I have a design using an SPI slave (PSoC 3/5) with the following parameters:
The application requires that, while SCLK is in its idle state, MISO be a steady high to indicate that the device is ready for a data transfer. Immediately after the last SCLK, the MISO must go low to indicate that the device is not yet ready for another transfer. Once the device is ready, the MISO will go high. I can add logic to the SPIS to force these conditions, but before I do that, I think I should better understand the SPI slave.
I will only transfer 4 bytes at a time. And, since the clock is much faster than SCLK, I consider a delay of a few clock cycles to be essentially instantaneous. I don't want to use the SS input, but if I have to, I'll use internal signals to "fake it out". That being said, I want to determine/control the MISO state before and after the transfer.
Assume that the FIFO is full and I have written directly to the shift register using SPIS_WriteTxData() before the first leading (falling) SCLK edge. What is the MISO state? Is it equal to the MSb of the first byte, already in the shift register?
Also, what would the MISO state be after the trailing (rising) edge of SCLK? Would it be the LSb of the final byte, the MSb of the next byte from the FIFO, or something else?

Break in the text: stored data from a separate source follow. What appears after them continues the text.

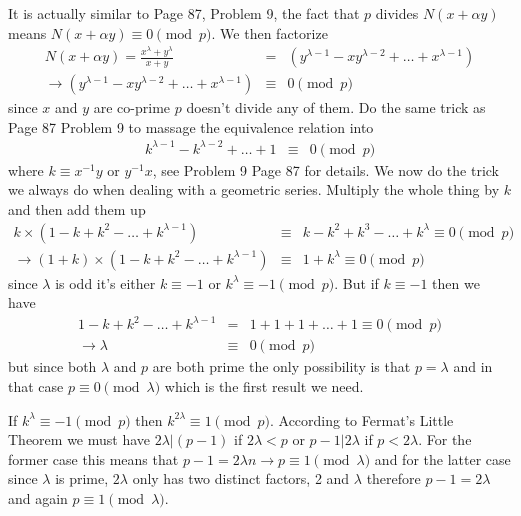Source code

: \documentclass[aps,preprint,preprintnumbers,nofootinbib,showpacs,prd]{revtex4-1}
\newcommand{\nbea}{\begin{eqnarray*}}
\newcommand{\neea}{\end{eqnarray*}}
\begin{document}
It is actually similar to Page 87, Problem 9, the fact that $p$ divides $N(x + \alpha y)$ means $N(x + \alpha y) \equiv 0 \pmod{p}$. We then factorize
%
\nbea
N(x + \alpha y) = \frac{x^\lambda + y^\lambda}{x + y} & = & (y^{\lambda-1} - xy^{\lambda - 2} + \dots + x^{\lambda-1}) \\
\to (y^{\lambda-1} - xy^{\lambda - 2} + \dots + x^{\lambda-1}) & \equiv & 0 \pmod{p}
\neea
%
since $x$ and $y$ are co-prime $p$ doesn't divide any of them. Do the same trick as Page 87 Problem 9 to massage the equivalence relation into
%
\nbea
k^{\lambda-1} - k^{\lambda - 2} + \dots + 1 & \equiv & 0 \pmod{p}
\neea
%
where $k \equiv x^{-1} y$ or $y^{-1} x$, see Problem 9 Page 87 for details. We now do the trick we always do when dealing with a geometric series. Multiply the whole thing by $k$ and then add them up
%
\nbea
k \times (1 - k + k^2 - \dots + k^{\lambda - 1}) & \equiv & k - k^2 + k^3 - \dots + k^{\lambda} \equiv 0 \pmod{p} \\
\to (1 + k) \times (1 - k + k^2 - \dots + k^{\lambda - 1})  & \equiv & 1 + k^{\lambda} \equiv 0 \pmod{p}
\neea
%
since $\lambda$ is odd it's either $k \equiv -1$ or $k^{\lambda} \equiv -1 \pmod{p}$. But if $k \equiv -1$ then we have
%
\nbea
1 - k + k^2 - \dots + k^{\lambda - 1} & = & 1 + 1 + 1 + \dots + 1 \equiv 0 \pmod{p} \\
\to \lambda & \equiv & 0 \pmod{p}
\neea
%
but since both $\lambda$ and $p$ are both prime the only possibility is that $p = \lambda$ and in that case $p \equiv 0 \pmod{\lambda}$ which is the first result we need.

If $k^{\lambda} \equiv -1 \pmod{p}$ then $k^{2\lambda} \equiv 1 \pmod{p}$. According to Fermat's Little Theorem we must have $2\lambda|(p-1)$ if $2\lambda < p$ or $p-1|2\lambda$ if $p < 2\lambda$. For the former case this means that $p - 1 = 2\lambda n \to p \equiv 1 \pmod{\lambda}$ and for the latter case since $\lambda$ is prime, $2\lambda$ only has two distinct factors, 2 and $\lambda$ therefore $p - 1 = 2\lambda$ and again $p \equiv 1 \pmod{\lambda}$.
\end{document}
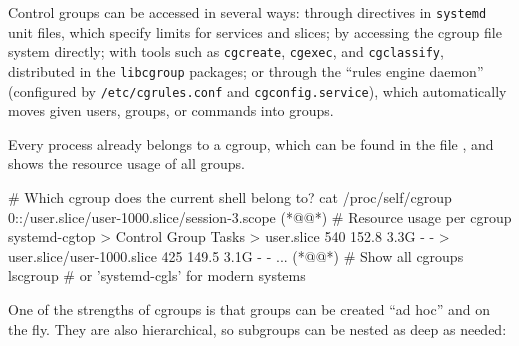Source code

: Control groups can be accessed in several ways: through directives in \texttt{systemd} unit files, which specify limits for services and slices; by accessing the cgroup file system directly; with tools such as \texttt{cgcreate}, \texttt{cgexec}, and \texttt{cgclassify}, distributed in the \texttt{libcgroup} packages; or through the ``rules engine daemon'' (configured by \texttt{/etc/cgrules.conf} and \texttt{cgconfig.service}), which automatically moves given users, groups, or commands into groups.

\begin{exampleblock}
    Every process already belongs to a cgroup, which can be found in the file , and  shows the resource usage of all groups.

    \vspace{-0.5em}

    \begin{codeblock}[language=bash, escapeinside={(*@}{@*)}]
# Which cgroup does the current shell belong to?
cat /proc/self/cgroup
0::/user.slice/user-1000.slice/session-3.scope (*@\vspace{1em}@*)
# Resource usage per cgroup
systemd-cgtop
> Control Group              Tasks  %
> user.slice                   540  152.8    3.3G        -        -
> user.slice/user-1000.slice   425  149.5    3.1G        -        -
... (*@\vspace{1em}@*)
# Show all cgroups
lscgroup        # or 'systemd-cgls' for modern systems
    \end{codeblock}
\end{exampleblock}

One of the strengths of cgroups is that groups can be created ``ad hoc'' and on the fly. They are also hierarchical, so subgroups can be nested as deep as needed:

Any help would be appreciated.
We can't say surely whether it will be MSB or LSB,it depends on the clock and at the instant at which SPIS_WriteTxData() API was called ,at that particular instant which byte was getting transferred
Oops. I really goofed when I worded the 2nd question. What I meant to ask was: What is the MISO state after the trailing (rising) edge of the final SCLK of the 4th byte (note that one byte would still be left in the FIFO)? If the MISO is equal to the LSb of the 4th byte at this time, would it be equal to the MSb of the next (5th) byte within a couple of sample clock cycles?
Assuming that it is a 4 byte hardware FIFO (let us number the byte positions as 0,1,2,3) - the 5th byte will not be written to the FIFO unless and until the buffer has at-least one byte space. The API SPIS_WriteTxData internally checks if the buffer is free to write the new data. As in SPI, slave transmits the data only when master provides the clock, master should at-least provide 8 clock cycles so that a new byte (5th byte) can be added to the FIFO. If you want more bytes, then you have to enable the Software buffer.
Now, assume that before CPU fills the 5th byte to the buffer (at offset 0), at-least one byte has been shifted out of the FIFO. And assume now you are transferring the 4th byte (offset 3) and assume SPI is configured to transfer MSB first. In that case, MSB of the 5th byte will be shifted out in the next clock cycle (after LSB of the 4th byte has been shifted out). Once entire bits are shifted out, the last bit status will be retained on the MISO line.
I did some experimentation. Here's what happened:
I wrote the first byte (0x80) directly to to the transfer register (the SS line was already low). The MISO line immediately (or within a sample clock cycle or two) went HIGH. This is one of the things I wanted, since the protocol I'm trying to mimic requires that this line be high when the data clock is idle, to let the master know that the slave is ready for a new measurement.
I then wrote bytes 2, 3, 4, & 5 to the FIFO (no software buffer). Byte 4 was 0xFF -- byte 5 was 0. Thus, five bytes were loaded and ready to send (although only the first 4 would actually be sent).
In software, I generated 32 clock pulses and captured the output with a logic analyzer. At the end of the last data clock pulse (or within a sample clock or two), the MISO was LOW, indicating that the next (and last) byte in the FIFO had been moved to the transfer register. This is also what I wanted, since the protocol requires that the slave keep its output low until it is ready for another measurement.
To answer my own question, after the final data clock, the MISO was equal to the MSb of the 5th (unsent) byte.
I should point out that I was using a CPHA=0 mode and the SPIS sample clock frequency was much higher (4 - 10x) than that of the data clock.